Job/internship offers

 

  • We can host interns (master, technicians, etc.) don’t hesitate to apply

 

  • 3-years PhD fellowship (start date October 2019) to work on the cellular basis of asexuality, following our work on M. belari nematodes (Grosmaire & al. Science 2019. http://DOI: 10.1126/science.aau0099

To apply, contact . Please include a CV, a cover letter with the name of at least two references and a 1-page summary of your master thesis.

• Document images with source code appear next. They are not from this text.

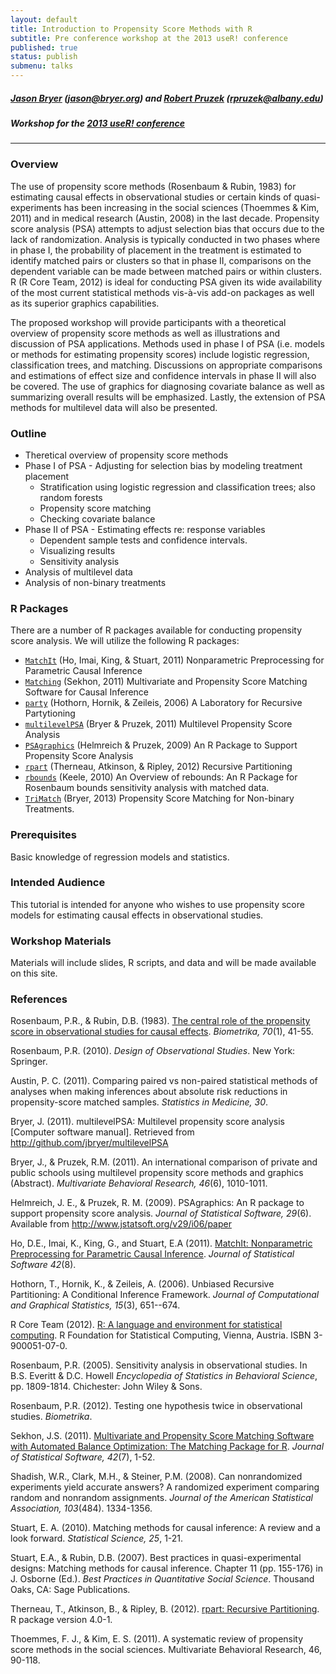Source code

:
 ```yaml
---
layout: default	
title: Introduction to Propensity Score Methods with R
subtitle: Pre conference workshop at the 2013 useR! conference
published: true
status: publish
submenu: talks
---
```


##### [Jason Bryer](http://jason.bryer.org) ([jason@bryer.org](mailto:jason@bryer.org)) and [Robert Pruzek](http://rmpruzek.com) ([rpruzek@albany.edu](mailto:rpruzek@albany.edu))

##### Workshop for the [2013 useR! conference](http://www3.uclm.es/congresos/useR-2013/)

------------------------------------

### Overview

The use of propensity score methods (Rosenbaum & Rubin, 1983) for estimating causal effects in observational studies or certain kinds of quasi-experiments has been increasing in the social sciences (Thoemmes & Kim, 2011) and in medical research (Austin, 2008) in the last decade. Propensity score analysis (PSA) attempts to adjust selection bias that occurs due to the lack of randomization. Analysis is typically conducted in two phases where in phase I, the probability of placement in the treatment is estimated to identify matched pairs or clusters so that in phase II, comparisons on the dependent variable can be made between matched pairs or within clusters. R (R Core Team, 2012) is ideal for conducting PSA given its wide availability of the most current statistical methods vis-à-vis add-on packages as well as its superior graphics capabilities.

The proposed workshop will provide participants with a theoretical overview of propensity score methods as well as illustrations and discussion of PSA applications. Methods used in phase I of PSA (i.e. models or methods for estimating propensity scores) include logistic regression, classification trees, and matching. Discussions on appropriate comparisons and estimations of effect size and confidence intervals in phase II will also be covered. The use of graphics for diagnosing covariate balance as well as summarizing overall results will be emphasized. Lastly, the extension of PSA methods for multilevel data will also be presented.


### Outline

* Theretical overview of propensity score methods
* Phase I of PSA - Adjusting for selection bias by modeling treatment placement
	* Stratification using logistic regression and classification trees; also random forests
	* Propensity score matching
	* Checking covariate balance
* Phase II of PSA - Estimating effects re: response variables
	* Dependent sample tests and confidence intervals. 
	* Visualizing results
	* Sensitivity analysis
* Analysis of multilevel data
* Analysis of non-binary treatments

### R Packages

There are a number of R packages available for conducting propensity score analysis. We will utilize the following R packages:

* [`MatchIt`](http://gking.harvard.edu/gking/matchit) (Ho, Imai, King, & Stuart, 2011) Nonparametric Preprocessing for Parametric Causal Inference
* [`Matching`](http://sekhon.berkeley.edu/matching/) (Sekhon, 2011) Multivariate and Propensity Score Matching Software for Causal Inference
* [`party`](http://cran.r-project.org/web/packages/party/index.html) (Hothorn, Hornik, & Zeileis, 2006) A Laboratory for Recursive Partytioning
* [`multilevelPSA`](http://jason.bryer.org/multilevelPSA) (Bryer & Pruzek, 2011) Multilevel Propensity Score Analysis
* [`PSAgraphics`](http://www.jstatsoft.org/v29/i06/paper) (Helmreich & Pruzek, 2009) An R Package to Support Propensity Score Analysis
* [`rpart`](http://cran.r-project.org/web/packages/rpart/index.html) (Therneau, Atkinson, & Ripley, 2012) Recursive Partitioning
* [`rbounds`](http://www.personal.psu.edu/ljk20/rbounds%20vignette.pdf) (Keele, 2010) An Overview of rebounds: An R Package for Rosenbaum bounds sensitivity analysis with matched data.
* [`TriMatch`](http://jason.bryer.org/TriMatch) (Bryer, 2013) Propensity Score Matching for Non-binary Treatments.

### Prerequisites

Basic knowledge of regression models and statistics. 

### Intended Audience

This tutorial is intended for anyone who wishes to use propensity score models for estimating causal effects in observational studies.

### Workshop Materials

Materials will include slides, R scripts, and data and will be made available on this site.

### References

Rosenbaum, P.R., & Rubin, D.B. (1983). [The central role of the propensity score in observational studies for causal effects](http://faculty.smu.edu/Millimet/classes/eco7377/papers/rosenbaum%20rubin%2083a.pdf). *Biometrika, 70*(1), 41-55.

Rosenbaum, P.R. (2010). *Design of Observational Studies*. New York: Springer.

Austin, P. C. (2011). Comparing paired vs non-paired statistical methods of analyses when making inferences about absolute risk reductions in propensity-score matched samples. *Statistics in Medicine, 30*.

Bryer, J. (2011). multilevelPSA: Multilevel propensity score analysis [Computer software manual]. Retrieved from http://github.com/jbryer/multilevelPSA 

Bryer, J., & Pruzek, R.M. (2011). An international comparison of private and public schools using multilevel propensity score methods and graphics (Abstract). *Multivariate Behavioral Research, 46*(6), 1010-1011.

Helmreich, J. E., & Pruzek, R. M. (2009). PSAgraphics: An R package to support propensity score analysis. *Journal of Statistical Software, 29*(6). Available from http://www.jstatsoft.org/v29/i06/paper

Ho, D.E., Imai, K., King, G., and Stuart, E.A (2011). [MatchIt: Nonparametric Preprocessing for Parametric Causal Inference](http://www.jstatsoft.org/v42/i08/). *Journal of Statistical Software 42*(8).

Hothorn, T., Hornik, K., & Zeileis, A. (2006). Unbiased Recursive Partitioning: A Conditional Inference Framework. *Journal of Computational and Graphical Statistics, 15*(3), 651--674.

R Core Team (2012). [R: A language and environment for statistical computing](http://www.R-project.org/). R Foundation for Statistical Computing, Vienna, Austria. ISBN 3-900051-07-0.

Rosenbaum, P.R. (2005). Sensitivity analysis in observational studies. In B.S. Everitt & D.C. Howell *Encyclopedia of Statistics in Behavioral Science*, pp. 1809-1814. Chichester: John Wiley & Sons.

Rosenbaum, P.R. (2012). Testing one hypothesis twice in observational studies. *Biometrika*.

Sekhon, J.S. (2011). [Multivariate and Propensity Score Matching Software with Automated Balance Optimization: The Matching Package for R](http://www.jstatsoft.org/v42/i07/). *Journal of Statistical Software, 42*(7), 1-52.
  
Shadish, W.R., Clark, M.H., & Steiner, P.M. (2008). Can nonrandomized experiments yield accurate answers? A randomized experiment comparing random and nonrandom assignments. *Journal of the American Statistical Association, 103*(484). 1334-1356.

Stuart, E. A. (2010). Matching methods for causal inference: A review and a look forward. *Statistical Science, 25*, 1-21.

Stuart, E.A., & Rubin, D.B. (2007). Best practices in quasi-experimental designs: Matching methods for causal inference. Chapter 11 (pp. 155-176) in J. Osborne (Ed.). *Best Practices in Quantitative Social Science*. Thousand Oaks, CA: Sage Publications.

Therneau, T., Atkinson, B., & Ripley, B. (2012). [rpart: Recursive Partitioning](http://CRAN.R-project.org/package=rpart). R package version 4.0-1. 
  
Thoemmes, F. J., & Kim, E. S. (2011). A systematic review of propensity score methods in the social sciences. Multivariate Behavioral Research, 46, 90-118.



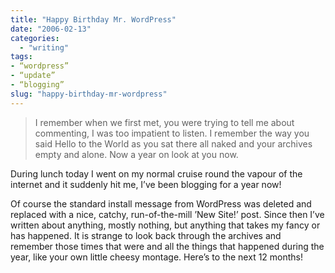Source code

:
 ```yaml
---
title: "Happy Birthday Mr. WordPress"
date: "2006-02-13"
categories:
  - "writing"
tags:
- “wordpress”
- “update”
- “blogging”
slug: "happy-birthday-mr-wordpress"
---
```


> I remember when we first met, you were trying to tell me about commenting, I was too impatient to listen. I remember the way you said Hello to the World as you sat there all naked and your archives empty and alone. Now a year on look at you now.

During lunch today I went on my normal cruise round the vapour of the internet and it suddenly hit me, I’ve been blogging for a year now!

Of course the standard install message from WordPress was deleted and replaced with a nice, catchy, run-of-the-mill ’New Site!’ post. Since then I’ve written about anything, mostly nothing, but anything that takes my fancy or has happened.
It is strange to look back through the archives and remember those times that were and all the things that happened during the year, like your own little cheesy montage.
Here’s to the next 12 months!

Student requirements: Applicants must have a master or engineer degree in biology or biophysics. Background in either cell biophysics, cell biology or molecular genetics is required. We are looking for highly motivated candidates with a special interest for evolutionary questions and/or cellular biophysics. Good relational skills are important for the project, as it will be carried out in an interdisciplinary and international environment.

Keywords: comparative cell biology, nematodes, asexuality, meiosis, mitosis, spindle mechanics, biophysics

Description: Basic cell functions show remarkable conservation across phyla. All eukaryotic cells must divide, replicate their DNA, assemble chromosomes, etc. Because of this overt conservation, very little is known about the evolution of the mechanisms that sustain these basic functions. How variable are these mechanisms in closely related species, and what changes are possible?

Our lab has established the nematode early embryo as a study system to address these questions. We have developed two main axes: i) exploring which modification to female meiosis allows asexual reproduction (ex. [1]), ii) which molecular and physical changes are responsible for the different mechanics of the mitotic spindle between species (ex. [2]).

Nematode early embryos are ideal because they are large cells, their first cell division is very fast (15 minutes in C. elegans) and many subcellular events can be analyzed by simple DIC microscopy. Moreover, the one-cell embryo of the reference species C. elegans has been extensively studied both at the biophysical and molecular level, offering a framework to start comparative analysis. Last, functional approaches using RNAi or CRISPR/Cas9 are now feasible in non-model nematode species ([3] and our unpublished results).

For this PhD project, we will i) compare cellular properties such as dynamics of the microtubule and actin cytoskeleton, the kinetochores, the repartition of molecular motors, etc. between C. elegans and a couple of non-model nematode species displaying interesting phenotypes. This will be achieved by live-cell imaging of fluorescently tagged proteins generated by CRISPR/Cas9. ii) investigate the evolution of key molecular components of spindle mechanics (molecular motors, microtubule-associated proteins, regulator of the acto-myosin network, regulation of cohesins, …) across species using RNAi and mutants generated by CRISPR/Cas9.

References :

[1]. Grosmaire M, & al. Delattre, M. Males as somatic investment in a parthenogenetic nematodeScience. 2019 Mar 15;363(6432):1210-1213. doi: 10.1126/science.aau0099.

[2]. Valfort AC, & al, Delattre, MEvolution of mitotic spindle behavior during the first asymmetric embryonic division of nematodes.PLoS Biol. 2018 Jan 22;16(1):e2005099. doi: 10.1371/journal.pbio.2005099. eCollection 2018 Jan.

[3]. Adams S, & al. Liposome-based transfection enhances RNAi and CRISPR-mediated mutagenesis in non-model nematode systems. Sci Rep. 2019 Jan 24;9(1):483. doi: 10.1038/s41598-018-37036-1.

Environment: Our institute (LBMC) is situated on the campus of the Ecole Normale Supérieure de Lyon (ENS-site Monod) in the south of the Lyon city center (France).  ENS offers an interdisciplinary environment (30 research structures, from archaeology to quantum physics). The project is part of an interdisciplinary and international research program.